● **RECORDS TO USE**
☆ ☆ ☆

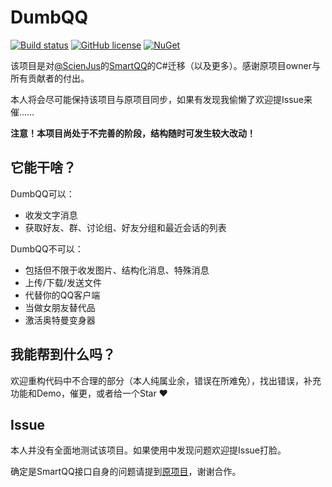 # DumbQQ

[![Build status]( 	https://img.shields.io/appveyor/ci/TJYSunset/DumbQQ.svg?style=flat)](https://ci.appveyor.com/project/TJYSunset/DumbQQ)
[![GitHub license](https://img.shields.io/badge/license-MIT-blue.svg?style=flat)](https://raw.githubusercontent.com/TJYSunset/DumbQQ/master/LICENSE)
[![NuGet]( 	https://img.shields.io/nuget/v/Sunsetware.DumbQQ.svg)](https://www.nuget.org/packages/Sunsetware.DumbQQ/)

该项目是对[@ScienJus](https://github.com/scienjus/)的[SmartQQ](https://github.com/scienjus/smartqq)的C#迁移（以及更多）。感谢原项目owner与所有贡献者的付出。

本人将会尽可能保持该项目与原项目同步，如果有发现我偷懒了欢迎提Issue来催……

**注意！本项目尚处于不完善的阶段，结构随时可发生较大改动！**

## 它能干啥？

DumbQQ可以：

+ 收发文字消息
+ 获取好友、群、讨论组、好友分组和最近会话的列表

DumbQQ不可以：

+ 包括但不限于收发图片、结构化消息、特殊消息
+ 上传/下载/发送文件
+ 代替你的QQ客户端
+ 当做女朋友替代品
+ 激活奥特曼变身器

## 我能帮到什么吗？

欢迎重构代码中不合理的部分（本人纯属业余，错误在所难免），找出错误，补充功能和Demo，催更，或者给一个Star ❤

## Issue

本人并没有全面地测试该项目。如果使用中发现问题欢迎提Issue打脸。

确定是SmartQQ接口自身的问题请提到[原项目](https://github.com/scienjus/smartqq)，谢谢合作。
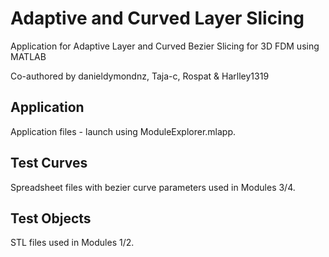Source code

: # Adaptive and Curved Layer Slicing
Application for Adaptive Layer and Curved Bezier Slicing for 3D FDM using MATLAB<p>
Co-authored by danieldymondnz, Taja-c, Rospat & Harlley1319

## Application
Application files - launch using ModuleExplorer.mlapp.

## Test Curves
Spreadsheet files with bezier curve parameters used in Modules 3/4.

## Test Objects
STL files used in Modules 1/2.
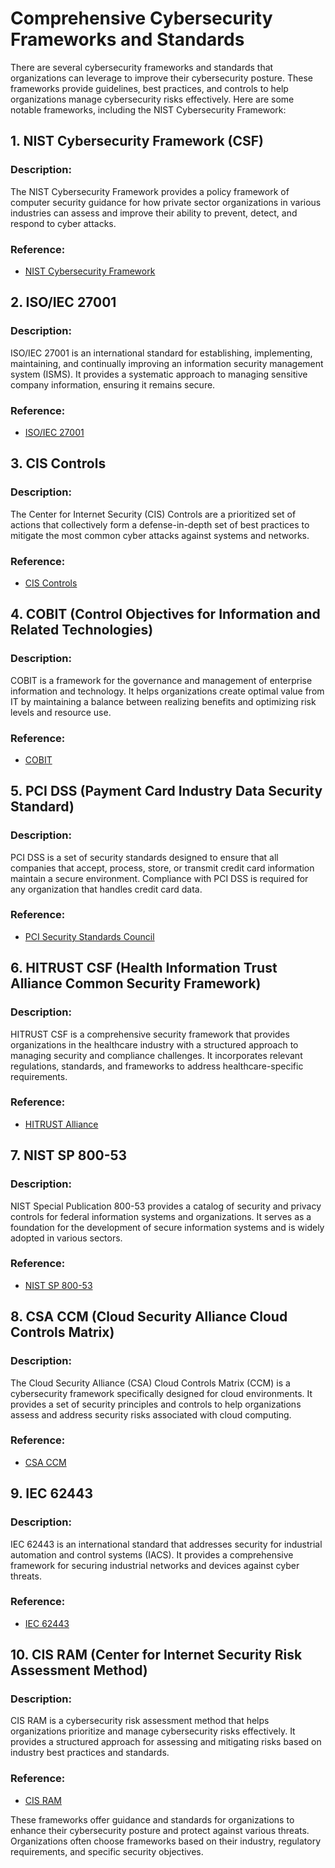 # Comprehensive Cybersecurity Frameworks and Standards

There are several cybersecurity frameworks and standards that organizations can leverage to improve their cybersecurity posture. These frameworks provide guidelines, best practices, and controls to help organizations manage cybersecurity risks effectively. Here are some notable frameworks, including the NIST Cybersecurity Framework:

## 1. NIST Cybersecurity Framework (CSF)

### Description:
The NIST Cybersecurity Framework provides a policy framework of computer security guidance for how private sector organizations in various industries can assess and improve their ability to prevent, detect, and respond to cyber attacks.

### Reference:
- [NIST Cybersecurity Framework](https://www.nist.gov/cyberframework)

## 2. ISO/IEC 27001

### Description:
ISO/IEC 27001 is an international standard for establishing, implementing, maintaining, and continually improving an information security management system (ISMS). It provides a systematic approach to managing sensitive company information, ensuring it remains secure.

### Reference:
- [ISO/IEC 27001](https://www.iso.org/isoiec-27001-information-security.html)

## 3. CIS Controls

### Description:
The Center for Internet Security (CIS) Controls are a prioritized set of actions that collectively form a defense-in-depth set of best practices to mitigate the most common cyber attacks against systems and networks.

### Reference:
- [CIS Controls](https://www.cisecurity.org/controls/)

## 4. COBIT (Control Objectives for Information and Related Technologies)

### Description:
COBIT is a framework for the governance and management of enterprise information and technology. It helps organizations create optimal value from IT by maintaining a balance between realizing benefits and optimizing risk levels and resource use.

### Reference:
- [COBIT](https://www.isaca.org/resources/cobit)

## 5. PCI DSS (Payment Card Industry Data Security Standard)

### Description:
PCI DSS is a set of security standards designed to ensure that all companies that accept, process, store, or transmit credit card information maintain a secure environment. Compliance with PCI DSS is required for any organization that handles credit card data.

### Reference:
- [PCI Security Standards Council](https://www.pcisecuritystandards.org/)

## 6. HITRUST CSF (Health Information Trust Alliance Common Security Framework)

### Description:
HITRUST CSF is a comprehensive security framework that provides organizations in the healthcare industry with a structured approach to managing security and compliance challenges. It incorporates relevant regulations, standards, and frameworks to address healthcare-specific requirements.

### Reference:
- [HITRUST Alliance](https://hitrustalliance.net/)

## 7. NIST SP 800-53

### Description:
NIST Special Publication 800-53 provides a catalog of security and privacy controls for federal information systems and organizations. It serves as a foundation for the development of secure information systems and is widely adopted in various sectors.

### Reference:
- [NIST SP 800-53](https://csrc.nist.gov/publications/detail/sp/800-53/rev-5/final)

## 8. CSA CCM (Cloud Security Alliance Cloud Controls Matrix)

### Description:
The Cloud Security Alliance (CSA) Cloud Controls Matrix (CCM) is a cybersecurity framework specifically designed for cloud environments. It provides a set of security principles and controls to help organizations assess and address security risks associated with cloud computing.

### Reference:
- [CSA CCM](https://cloudsecurityalliance.org/research/cloud-controls-matrix/)

## 9. IEC 62443

### Description:
IEC 62443 is an international standard that addresses security for industrial automation and control systems (IACS). It provides a comprehensive framework for securing industrial networks and devices against cyber threats.

### Reference:
- [IEC 62443](https://www.iec.ch/iec62443/)

## 10. CIS RAM (Center for Internet Security Risk Assessment Method)

### Description:
CIS RAM is a cybersecurity risk assessment method that helps organizations prioritize and manage cybersecurity risks effectively. It provides a structured approach for assessing and mitigating risks based on industry best practices and standards.

### Reference:
- [CIS RAM](https://www.cisecurity.org/resources/cis-ram/)

These frameworks offer guidance and standards for organizations to enhance their cybersecurity posture and protect against various threats. Organizations often choose frameworks based on their industry, regulatory requirements, and specific security objectives.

☆ ☆ ☆

● **EXERCISE AIM**
Every line above that holds the word "Modules" is to be found and copied.

● **WRITTEN ANSWER**
Spreadsheet files with bezier curve parameters used in Modules 3/4.
STL files used in Modules 1/2.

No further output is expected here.